0

I was wondering what the best way to get everything after the second occurrence of a string would be. I have files like this:

---
title: Test Document
creation_date: 01-29-2016
---

Text, blah blah blah
More text, blah blah blah

So I have file which contains 'frontmatter' between two ---s. I would like to return everything after the second ---, preferably using a bash command of some sort. When thinking about this, sed and awk came to mind, but I don't really know which one would be better for the job.

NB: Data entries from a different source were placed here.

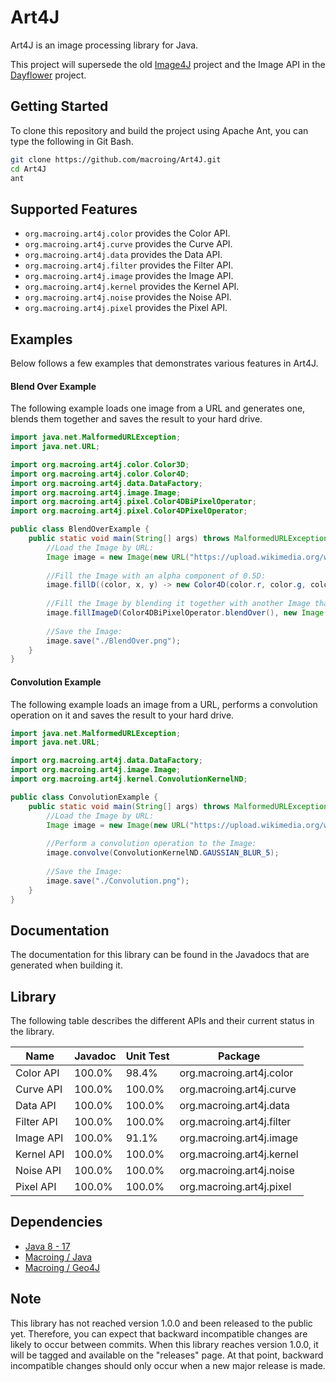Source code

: Art4J
=====
Art4J is an image processing library for Java.

This project will supersede the old [Image4J](https://github.com/macroing/Image4J) project and the Image API in the [Dayflower](https://github.com/macroing/Dayflower) project.

Getting Started
---------------
To clone this repository and build the project using Apache Ant, you can type the following in Git Bash.

```bash
git clone https://github.com/macroing/Art4J.git
cd Art4J
ant
```

Supported Features
------------------
 - `org.macroing.art4j.color` provides the Color API.
 - `org.macroing.art4j.curve` provides the Curve API.
 - `org.macroing.art4j.data` provides the Data API.
 - `org.macroing.art4j.filter` provides the Filter API.
 - `org.macroing.art4j.image` provides the Image API.
 - `org.macroing.art4j.kernel` provides the Kernel API.
 - `org.macroing.art4j.noise` provides the Noise API.
 - `org.macroing.art4j.pixel` provides the Pixel API.

Examples
--------
Below follows a few examples that demonstrates various features in Art4J.

#### Blend Over Example
The following example loads one image from a URL and generates one, blends them together and saves the result to your hard drive.
```java
import java.net.MalformedURLException;
import java.net.URL;

import org.macroing.art4j.color.Color3D;
import org.macroing.art4j.color.Color4D;
import org.macroing.art4j.data.DataFactory;
import org.macroing.art4j.image.Image;
import org.macroing.art4j.pixel.Color4DBiPixelOperator;
import org.macroing.art4j.pixel.Color4DPixelOperator;

public class BlendOverExample {
    public static void main(String[] args) throws MalformedURLException {
        //Load the Image by URL:
        Image image = new Image(new URL("https://upload.wikimedia.org/wikipedia/en/7/7d/Lenna_%28test_image%29.png"), DataFactory.forColor4D());
        
        //Fill the Image with an alpha component of 0.5D:
        image.fillD((color, x, y) -> new Color4D(color.r, color.g, color.b, 0.5D));
        
        //Fill the Image by blending it together with another Image that contains a gradient:
        image.fillImageD(Color4DBiPixelOperator.blendOver(), new Image(image.getResolutionX(), image.getResolutionY()).fillD(Color4DPixelOperator.gradient(Color3D.BLACK, Color3D.RED, Color3D.GREEN, Color3D.BLUE, image.getBounds())));
        
        //Save the Image:
        image.save("./BlendOver.png");
    }
}
```

#### Convolution Example
The following example loads an image from a URL, performs a convolution operation on it and saves the result to your hard drive.
```java
import java.net.MalformedURLException;
import java.net.URL;

import org.macroing.art4j.data.DataFactory;
import org.macroing.art4j.image.Image;
import org.macroing.art4j.kernel.ConvolutionKernelND;

public class ConvolutionExample {
    public static void main(String[] args) throws MalformedURLException {
        //Load the Image by URL:
        Image image = new Image(new URL("https://upload.wikimedia.org/wikipedia/en/7/7d/Lenna_%28test_image%29.png"), DataFactory.forColor4D());
        
        //Perform a convolution operation to the Image:
        image.convolve(ConvolutionKernelND.GAUSSIAN_BLUR_5);
        
        //Save the Image:
        image.save("./Convolution.png");
    }
}
```

Documentation
-------------
The documentation for this library can be found in the Javadocs that are generated when building it.

Library
-------
The following table describes the different APIs and their current status in the library.

| Name               | Javadoc | Unit Test | Package                   |
| ------------------ | ------- | --------- | ------------------------- |
| Color API          | 100.0%  |  98.4%    | org.macroing.art4j.color  |
| Curve API          | 100.0%  | 100.0%    | org.macroing.art4j.curve  |
| Data API           | 100.0%  | 100.0%    | org.macroing.art4j.data   |
| Filter API         | 100.0%  | 100.0%    | org.macroing.art4j.filter |
| Image API          | 100.0%  |  91.1%    | org.macroing.art4j.image  |
| Kernel API         | 100.0%  | 100.0%    | org.macroing.art4j.kernel |
| Noise API          | 100.0%  | 100.0%    | org.macroing.art4j.noise  |
| Pixel API          | 100.0%  | 100.0%    | org.macroing.art4j.pixel  |

Dependencies
------------
 - [Java 8 - 17](http://www.java.com)
 - [Macroing / Java](https://github.com/macroing/Java)
 - [Macroing / Geo4J](https://github.com/macroing/Geo4J)

Note
----
This library has not reached version 1.0.0 and been released to the public yet. Therefore, you can expect that backward incompatible changes are likely to occur between commits. When this library reaches version 1.0.0, it will be tagged and available on the "releases" page. At that point, backward incompatible changes should only occur when a new major release is made.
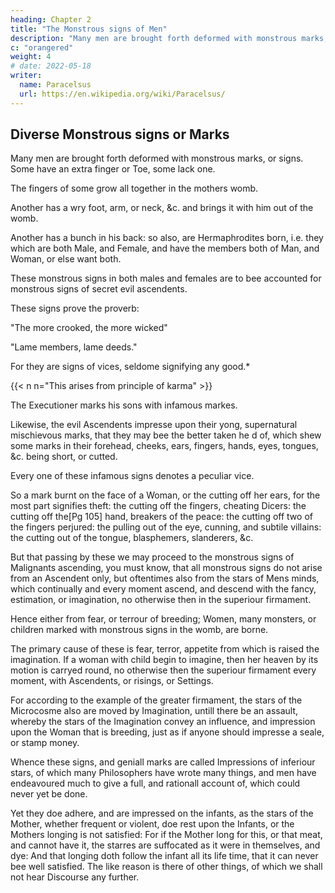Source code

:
 ```yaml
---
heading: Chapter 2
title: "The Monstrous signs of Men"
description: "Many men are brought forth deformed with monstrous marks, or signs: so one abounds with one finger, or Toe, another wants one"
c: "orangered"
weight: 4
# date: 2022-05-18
writer:
  name: Paracelsus
  url: https://en.wikipedia.org/wiki/Paracelsus/
---
```



## Diverse Monstrous signs or Marks

Many men are brought forth deformed with monstrous marks, or signs. Some have an extra finger or Toe, some lack one.

The fingers of some grow all together in the mothers womb. 

Another has a wry foot, arm, or neck, &c. and brings it with him out of the womb.

Another has a bunch in his back: so also, are Hermaphrodites born, i.e. they which are both Male, and Female, and have the members both of Man, and Woman, or else want both.

These monstrous signs in both males and females are to bee accounted for monstrous signs of secret evil ascendents. 

<!-- ## What monstrous signs shew. -->

These signs prove the proverb: 

"The more crooked, the more wicked" 

"Lame members, lame deeds."

For they are signs of vices, seldome signifying any good.*

{{< n n="This arises from principle of karma" >}}


The Executioner marks his sons with infamous markes. 

Likewise, the evil Ascendents impresse upon their yong, supernatural mischievous marks, that they may bee the better taken he d of, which shew some marks in their forehead, cheeks, ears, fingers, hands, eyes, tongues, &c. being short, or cutted.

Every one of these infamous signs denotes a peculiar vice. 

So a mark burnt on the face of a Woman, or the cutting off her ears, for the most part signifies theft: the cutting off the fingers, cheating Dicers: the cutting off the[Pg 105] hand, breakers of the peace: the cutting off two of the fingers perjured: the pulling out of the eye, cunning, and subtile villains: the cutting out of the tongue, blasphemers, slanderers, &c. 

<!-- So also you may know them that deny the Christian Religion by a crosse burnt in the soles of their feet, because viz. they have denyed their Redeemer. -->

But that passing by these we may proceed to the monstrous signs of Malignants ascending, you must know, that all monstrous signs do not arise from an Ascendent only, but oftentimes also from the stars of Mens minds, which continually and every moment ascend, and descend with the fancy, estimation, or imagination, no otherwise then in the superiour firmament. 

Hence either from fear, or terrour of breeding; Women, many monsters, or children marked with monstrous signs in the womb, are borne. 

The primary cause of these is fear, terror, appetite from which is raised the imagination. If a woman with child begin to imagine, then her heaven by its motion is carryed round, no otherwise then the superiour firmament every moment, with Ascendents, or risings, or Settings. 

For according to the example of the greater firmament, the stars of the Microcosme also are moved by Imagination, untill there be an assault, whereby the stars of the Imagination convey an influence, and impression upon the Woman that is breeding, just as if anyone should impresse a seale, or stamp money. 

Whence these signs, and geniall marks are called Impressions of inferiour stars, of which many Philosophers have wrote many things, and men have endeavoured much to give a full, and rationall account of, which could never yet be done. 

Yet they doe adhere, and are impressed on the infants, as the stars of the Mother, whether frequent or violent, doe rest upon the Infants, or the Mothers longing is not satisfied: For if the Mother long for this, or that meat, and cannot have it, the starres are suffocated as it were in themselves, and dye: And that longing doth follow the infant all its life time, that it can never bee well satisfied. The like reason is there of other things, of which we shall not hear Discourse any further.
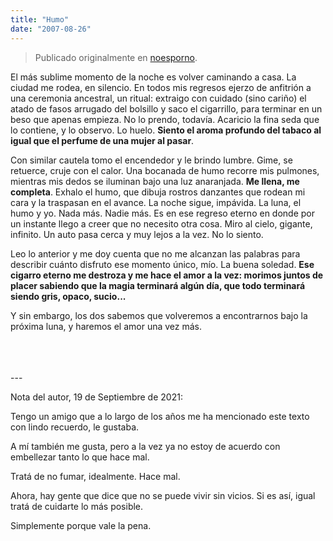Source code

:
 ```yaml
---
title: "Humo"
date: "2007-08-26"
---
```


> Publicado originalmente en [noesporno](/noesporno).

El más sublime momento de la noche es volver caminando a casa. La ciudad me rodea, en silencio. En todos mis regresos ejerzo de anfitrión a una ceremonia ancestral, un ritual: extraigo con cuidado (sino cariño) el atado de fasos arrugado del bolsillo y saco el cigarrillo, para terminar en un beso que apenas empieza. No lo prendo, todavía. Acaricio la fina seda que lo contiene, y lo observo. Lo huelo. **Siento el aroma profundo del tabaco al igual que el perfume de una mujer al pasar**.

Con similar cautela tomo el encendedor y le brindo lumbre. Gime, se retuerce, cruje con el calor. Una bocanada de humo recorre mis pulmones, mientras mis dedos se iluminan bajo una luz anaranjada. **Me llena, me completa**. Exhalo el humo, que dibuja rostros danzantes que rodean mi cara y la traspasan en el avance. La noche sigue, impávida. La luna, el humo y yo. Nada más. Nadie más. Es en ese regreso eterno en donde por un instante llego a creer que no necesito otra cosa. Miro al cielo, gigante, infinito. Un auto pasa cerca y muy lejos a la vez. No lo siento.

Leo lo anterior y me doy cuenta que no me alcanzan las palabras para describir cuánto disfruto ese momento único, mío. La buena soledad. **Ese cigarro eterno me destroza y me hace el amor a la vez: morimos juntos de placer sabiendo que la magia terminará algún día, que todo terminará siendo gris, opaco, sucio...**

Y sin embargo, los dos sabemos que volveremos a encontrarnos bajo la próxima luna, y haremos el amor una vez más.

<br>
<br>
<br>
---

Nota del autor, 19 de Septiembre de 2021:

Tengo un amigo que a lo largo de los años me ha mencionado este texto con lindo recuerdo, le gustaba.

A mí también me gusta, pero a la vez ya no estoy de acuerdo con embellezar tanto lo que hace mal.

Tratá de no fumar, idealmente. Hace mal.

Ahora, hay gente que dice que no se puede vivir sin vicios. Si es así, igual tratá de cuidarte lo más posible.

Simplemente porque vale la pena.
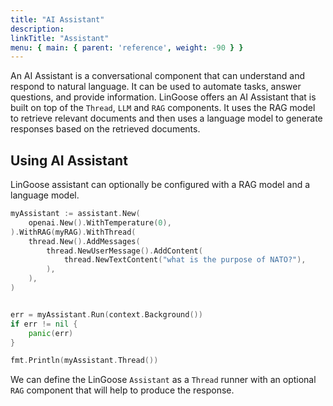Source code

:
 ```yaml
---
title: "AI Assistant"
description:
linkTitle: "Assistant"
menu: { main: { parent: 'reference', weight: -90 } }
---
```


An AI Assistant is a conversational component that can understand and respond to natural language. It can be used to automate tasks, answer questions, and provide information. LinGoose offers an AI Assistant that is built on top of the `Thread`, `LLM` and `RAG` components. It uses the RAG model to retrieve relevant documents and then uses a language model to generate responses based on the retrieved documents. 

## Using AI Assistant

LinGoose assistant can optionally be configured with a RAG model and a language model. 

```go
myAssistant := assistant.New(
    openai.New().WithTemperature(0),
).WithRAG(myRAG).WithThread(
    thread.New().AddMessages(
        thread.NewUserMessage().AddContent(
            thread.NewTextContent("what is the purpose of NATO?"),
        ),
    ),
)


err = myAssistant.Run(context.Background())
if err != nil {
    panic(err)
}

fmt.Println(myAssistant.Thread())
```

We can define the LinGoose `Assistant` as a `Thread` runner with an optional `RAG` component that will help to produce the response. 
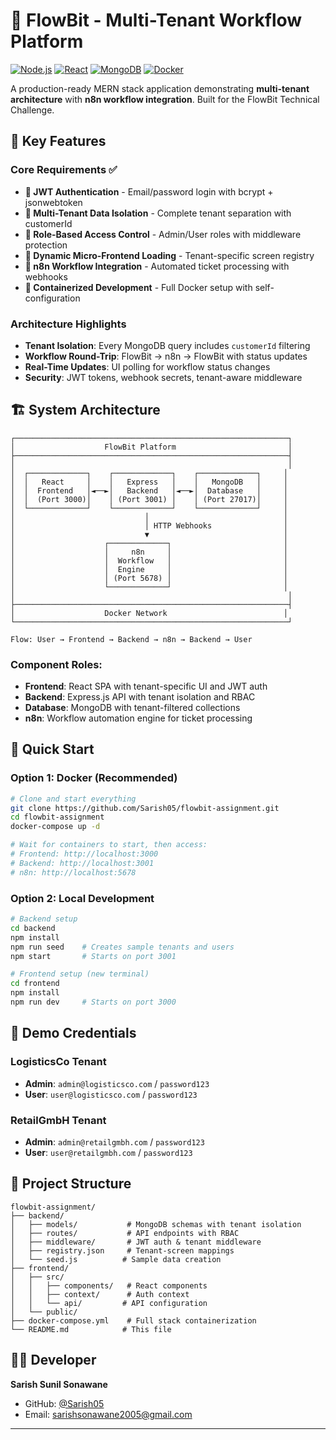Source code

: # 🚀 FlowBit - Multi-Tenant Workflow Platform

[![Node.js](https://img.shields.io/badge/Node.js-18+-green.svg)](https://nodejs.org/)
[![React](https://img.shields.io/badge/React-18+-blue.svg)](https://reactjs.org/)
[![MongoDB](https://img.shields.io/badge/MongoDB-6+-green.svg)](https://www.mongodb.com/)
[![Docker](https://img.shields.io/badge/Docker-Ready-blue.svg)](https://www.docker.com/)

A production-ready MERN stack application demonstrating **multi-tenant architecture** with **n8n workflow integration**. Built for the FlowBit Technical Challenge.

## 🎯 **Key Features**

### Core Requirements ✅
- **🔐 JWT Authentication** - Email/password login with bcrypt + jsonwebtoken
- **🏢 Multi-Tenant Data Isolation** - Complete tenant separation with customerId
- **👥 Role-Based Access Control** - Admin/User roles with middleware protection
- **🎯 Dynamic Micro-Frontend Loading** - Tenant-specific screen registry
- **🔄 n8n Workflow Integration** - Automated ticket processing with webhooks
- **🐳 Containerized Development** - Full Docker setup with self-configuration

### Architecture Highlights
- **Tenant Isolation**: Every MongoDB query includes `customerId` filtering
- **Workflow Round-Trip**: FlowBit → n8n → FlowBit with status updates
- **Real-Time Updates**: UI polling for workflow status changes
- **Security**: JWT tokens, webhook secrets, tenant-aware middleware

## 🏗️ **System Architecture**

```
┌─────────────────────────────────────────────────────────────┐
│                    FlowBit Platform                         │
├─────────────────────────────────────────────────────────────┤
│                                                             │
│  ┌─────────────┐    ┌─────────────┐    ┌─────────────┐     │
│  │   React     │    │   Express   │    │   MongoDB   │     │
│  │  Frontend   │◄──►│   Backend   │◄──►│  Database   │     │
│  │  (Port 3000)│    │ (Port 3001) │    │ (Port 27017)│     │
│  └─────────────┘    └─────────────┘    └─────────────┘     │
│                             │                              │
│                             │ HTTP Webhooks                │
│                             ▼                              │
│                    ┌─────────────┐                         │
│                    │     n8n     │                         │
│                    │  Workflow   │                         │
│                    │  Engine     │                         │
│                    │ (Port 5678) │                         │
│                    └─────────────┘                         │
│                                                             │
├─────────────────────────────────────────────────────────────┤
│                    Docker Network                          │
└─────────────────────────────────────────────────────────────┘

Flow: User → Frontend → Backend → n8n → Backend → User
```

### Component Roles:
- **Frontend**: React SPA with tenant-specific UI and JWT auth
- **Backend**: Express.js API with tenant isolation and RBAC
- **Database**: MongoDB with tenant-filtered collections
- **n8n**: Workflow automation engine for ticket processing

## 🚀 **Quick Start**

### Option 1: Docker (Recommended)
```bash
# Clone and start everything
git clone https://github.com/Sarish05/flowbit-assignment.git
cd flowbit-assignment
docker-compose up -d

# Wait for containers to start, then access:
# Frontend: http://localhost:3000
# Backend: http://localhost:3001
# n8n: http://localhost:5678
```

### Option 2: Local Development
```bash
# Backend setup
cd backend
npm install
npm run seed    # Creates sample tenants and users
npm start       # Starts on port 3001

# Frontend setup (new terminal)
cd frontend
npm install
npm run dev     # Starts on port 3000
```

## 👥 **Demo Credentials**

### LogisticsCo Tenant
- **Admin**: `admin@logisticsco.com` / `password123`
- **User**: `user@logisticsco.com` / `password123`

### RetailGmbH Tenant
- **Admin**: `admin@retailgmbh.com` / `password123`
- **User**: `user@retailgmbh.com` / `password123`

## 📁 **Project Structure**

```
flowbit-assignment/
├── backend/
│   ├── models/           # MongoDB schemas with tenant isolation
│   ├── routes/           # API endpoints with RBAC
│   ├── middleware/       # JWT auth & tenant middleware
│   ├── registry.json     # Tenant-screen mappings
│   └── seed.js          # Sample data creation
├── frontend/
│   ├── src/
│   │   ├── components/   # React components
│   │   ├── context/      # Auth context
│   │   └── api/         # API configuration
│   └── public/
├── docker-compose.yml    # Full stack containerization
└── README.md            # This file
```

## 👨‍💻 **Developer**

**Sarish Sunil Sonawane**
- GitHub: [@Sarish05](https://github.com/Sarish05)
- Email: [sarishsonawane2005@gmail.com](sarishsonawane2005@gmail.com)

---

An important part of this is that there can be any arbitrary amount of key-value pairs in the frontmatter, so just cutting the first four lines is not a valid approach here.

tedm1106
  • 127
  • 1
  • 10
  • It is better to explain with an exact input you have an exact output you want. – Inian Jan 29 '17 at 17:08
  • If you really plan on doing a lot of automated querying, a different file format is in order. This looks like it is designed for quick scanning by a human eye, not programmatic parsing. – chepner Jan 29 '17 at 17:12
  • 3
    When trying to figure out if you should use sed or awk for any problem: sed is for simple substitutions on individual lines (**that is all**), awk is for everything else. The problem you describe is not a simple substitution on an individual line and therefor it's not a job for sed, its a job for awk. If you try to use sed for anything else you will quickly find yourself in a hell of indecipherable runes, portability issues, inefficiency and just about every other undesirable attribute of software. – Ed Morton Jan 29 '17 at 18:08

3 Answers3

3

Using awk you can do this:

awk 'p>1; /---/{++p}' file

Text, blah blah blah
More text, blah blah blah
anubhava
  • 761,203
  • 64
  • 569
  • 643
2

With sed you can delete a range of lines between two patterns:

sed '/---/,/---/d' file

Other lines are displayed automatically.

More about sed features.

If you want to remove the lines above too, you can use this one:

sed '1{:a;N;/---.*---/d;ba}' file

details:

1  # if the current line is the first one
{
    :a  # define a label "a"
    N   # append the next line to the pattern space
    /---.*---/d  # delete the pattern space when the pattern succeeds
    ba  # go to label "a"
}

Note that the d command stops the script unconditionally and sed continues with the remaining lines.

Casimir et Hippolyte
  • 88,009
  • 5
  • 94
  • 125
1

Here is a pure Bash solution:

while IFS= read -r line || [[ -n $line ]]; do 
    if [[ "$line" =~ ^--- ]]; then
        (( ++count ))
    elif [ $count -ge 2 ]; then
        echo "$line"
    fi
done <file

You can use awk in a sed like manner to print all outside of that pattern match range like so:

awk '/^---/,/^---/ {next} 1' file
dawg
  • 98,345
  • 23
  • 131
  • 206